PROMPT - Would you write out the entries that follow word for word, omitting any images?

┌─ DATASET CONTENT

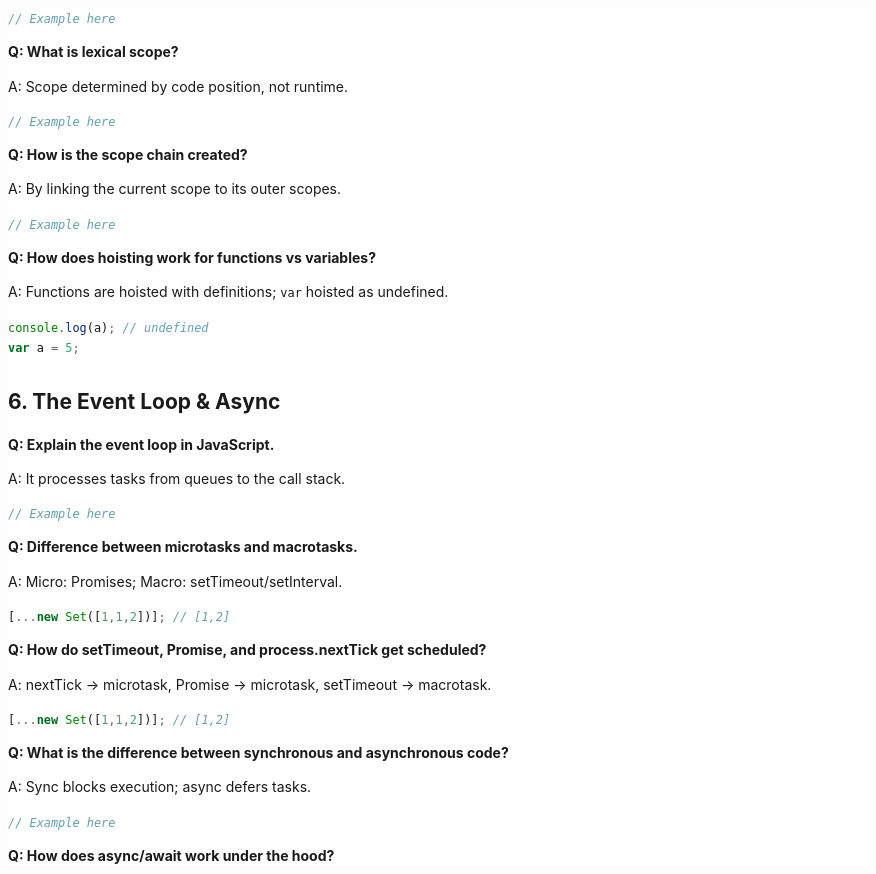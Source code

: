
 ```javascript
// Example here
```

**Q: What is lexical scope?**

A: Scope determined by code position, not runtime.

```javascript
// Example here
```

**Q: How is the scope chain created?**

A: By linking the current scope to its outer scopes.

```javascript
// Example here
```

**Q: How does hoisting work for functions vs variables?**

A: Functions are hoisted with definitions; `var` hoisted as undefined.

```javascript
console.log(a); // undefined
var a = 5;
```

## 6. The Event Loop & Async

**Q: Explain the event loop in JavaScript.**

A: It processes tasks from queues to the call stack.

```javascript
// Example here
```

**Q: Difference between microtasks and macrotasks.**

A: Micro: Promises; Macro: setTimeout/setInterval.

```javascript
[...new Set([1,1,2])]; // [1,2]
```

**Q: How do setTimeout, Promise, and process.nextTick get scheduled?**

A: nextTick → microtask, Promise → microtask, setTimeout → macrotask.

```javascript
[...new Set([1,1,2])]; // [1,2]
```

**Q: What is the difference between synchronous and asynchronous code?**

A: Sync blocks execution; async defers tasks.

```javascript
// Example here
```

**Q: How does async/await work under the hood?**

└─

TASK RESULT -
Source code

:
 ```javascript
// Example here
```

**Q: What is lexical scope?**

A: Scope determined by code position, not runtime.

```javascript
// Example here
```

**Q: How is the scope chain created?**

A: By linking the current scope to its outer scopes.

```javascript
// Example here
```

**Q: How does hoisting work for functions vs variables?**

A: Functions are hoisted with definitions; `var` hoisted as undefined.

```javascript
console.log(a); // undefined
var a = 5;
```

## 6. The Event Loop & Async

**Q: Explain the event loop in JavaScript.**

A: It processes tasks from queues to the call stack.

```javascript
// Example here
```

**Q: Difference between microtasks and macrotasks.**

A: Micro: Promises; Macro: setTimeout/setInterval.

```javascript
[...new Set([1,1,2])]; // [1,2]
```

**Q: How do setTimeout, Promise, and process.nextTick get scheduled?**

A: nextTick → microtask, Promise → microtask, setTimeout → macrotask.

```javascript
[...new Set([1,1,2])]; // [1,2]
```

**Q: What is the difference between synchronous and asynchronous code?**

A: Sync blocks execution; async defers tasks.

```javascript
// Example here
```

**Q: How does async/await work under the hood?**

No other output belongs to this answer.